Comissão aprova projetos voltados à acessibilidade, combate ao trabalho escravo e ampliação de imunidade tributária a entidades religiosas
A Comissão de Constituição, Justiça e Redação (CCJR) da Assembleia Legislativa de Mato Grosso (ALMT) analisou, na tarde desta terça-feira (13), um total de 36 proposições legislativas durante reunião ordinária. Dentre elas, foram apreciados 34 Projetos de Lei (PLs), um Projeto de Lei Complementar (PLC) e uma Proposta de Emenda à Constituição (PEC).
Os deputados Eduardo Botelho (União), Diego Guimarães (Republicanos) e Dr. Eugênio (PSB) participaram da sessão e aprovaram pareceres favoráveis a 24 matérias e contrários a 11. Um pedido de vistas foi concedido ao Projeto de Lei 1246/2023, que trata da isenção na transferência de imóveis rurais de pequenos agricultores familiares em casos de falecimento.
Entre os projetos com parecer favorável, destacam-se os PLs 2091/2023, 2275/2023, 1584/2023 e 1805/2023, que têm como foco a acessibilidade, inclusão e os direitos das pessoas com deficiência. Um dos destaques é o PL 1805/2023, de autoria do deputado Dr. Eugênio, que propõe a criação do Selo do Amigo do Turismo Acessível, em reconhecimento a iniciativas inclusivas voltadas ao turismo para pessoas com deficiência ou mobilidade reduzida.
“Quando falamos de turismo em Mato Grosso, percebemos a falta de infraestrutura básica em muitos pontos. Projetos como esse incentivam ações reais de inclusão”, destacou Dr. Eugênio.

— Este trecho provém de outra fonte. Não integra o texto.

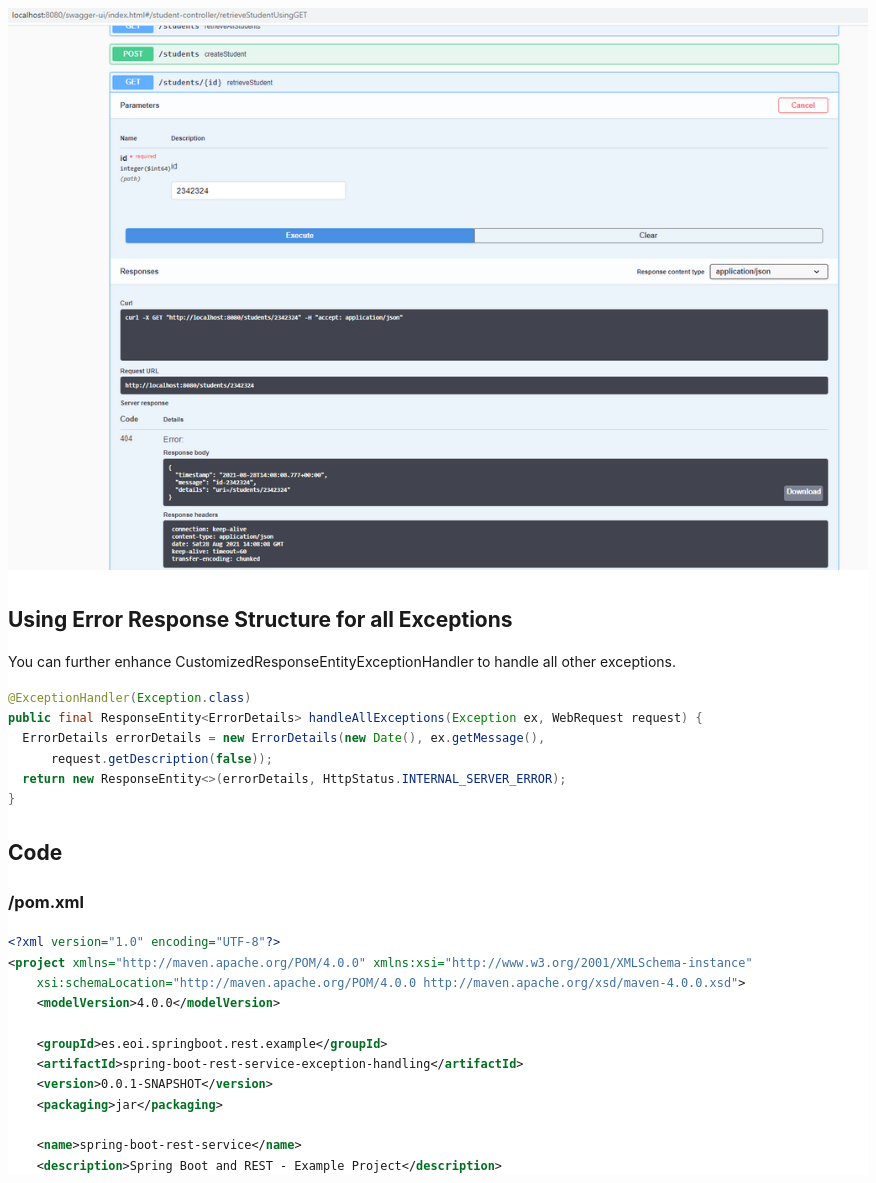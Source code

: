 ![Swagger](./images/get.png)


## Using Error Response Structure for all Exceptions

You can further enhance CustomizedResponseEntityExceptionHandler to handle all other exceptions.
```java 
@ExceptionHandler(Exception.class)
public final ResponseEntity<ErrorDetails> handleAllExceptions(Exception ex, WebRequest request) {
  ErrorDetails errorDetails = new ErrorDetails(new Date(), ex.getMessage(),
      request.getDescription(false));
  return new ResponseEntity<>(errorDetails, HttpStatus.INTERNAL_SERVER_ERROR);
}
```


## Code


### /pom.xml

```xml
<?xml version="1.0" encoding="UTF-8"?>
<project xmlns="http://maven.apache.org/POM/4.0.0" xmlns:xsi="http://www.w3.org/2001/XMLSchema-instance"
	xsi:schemaLocation="http://maven.apache.org/POM/4.0.0 http://maven.apache.org/xsd/maven-4.0.0.xsd">
	<modelVersion>4.0.0</modelVersion>

	<groupId>es.eoi.springboot.rest.example</groupId>
	<artifactId>spring-boot-rest-service-exception-handling</artifactId>
	<version>0.0.1-SNAPSHOT</version>
	<packaging>jar</packaging>

	<name>spring-boot-rest-service</name>
	<description>Spring Boot and REST - Example Project</description>
```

A comissão também aprovou parecer favorável ao PLC 12/2024, que modifica a Lei Complementar 631/2019 para impedir a concessão de benefícios fiscais a empresas ou pessoas físicas condenadas por manter trabalhadores em condições análogas à escravidão.
Outro avanço importante foi a aprovação da PEC 2/2025, que busca ampliar a imunidade tributária para entidades religiosas na Constituição do Estado.
Mudança temporária na presidência da CCJR
Durante a reunião, o deputado Eduardo Botelho anunciou que se afastará temporariamente da presidência da comissão, após ter o pedido de licença aprovado pelo Plenário da Assembleia. O vice-presidente Diego Guimarães assumirá os trabalhos durante esse período.
“Nossa missão é manter o ritmo da comissão, que é o coração da Assembleia. Todos os projetos passam por aqui, e temos a responsabilidade de garantir esse fluxo”, afirmou Guimarães.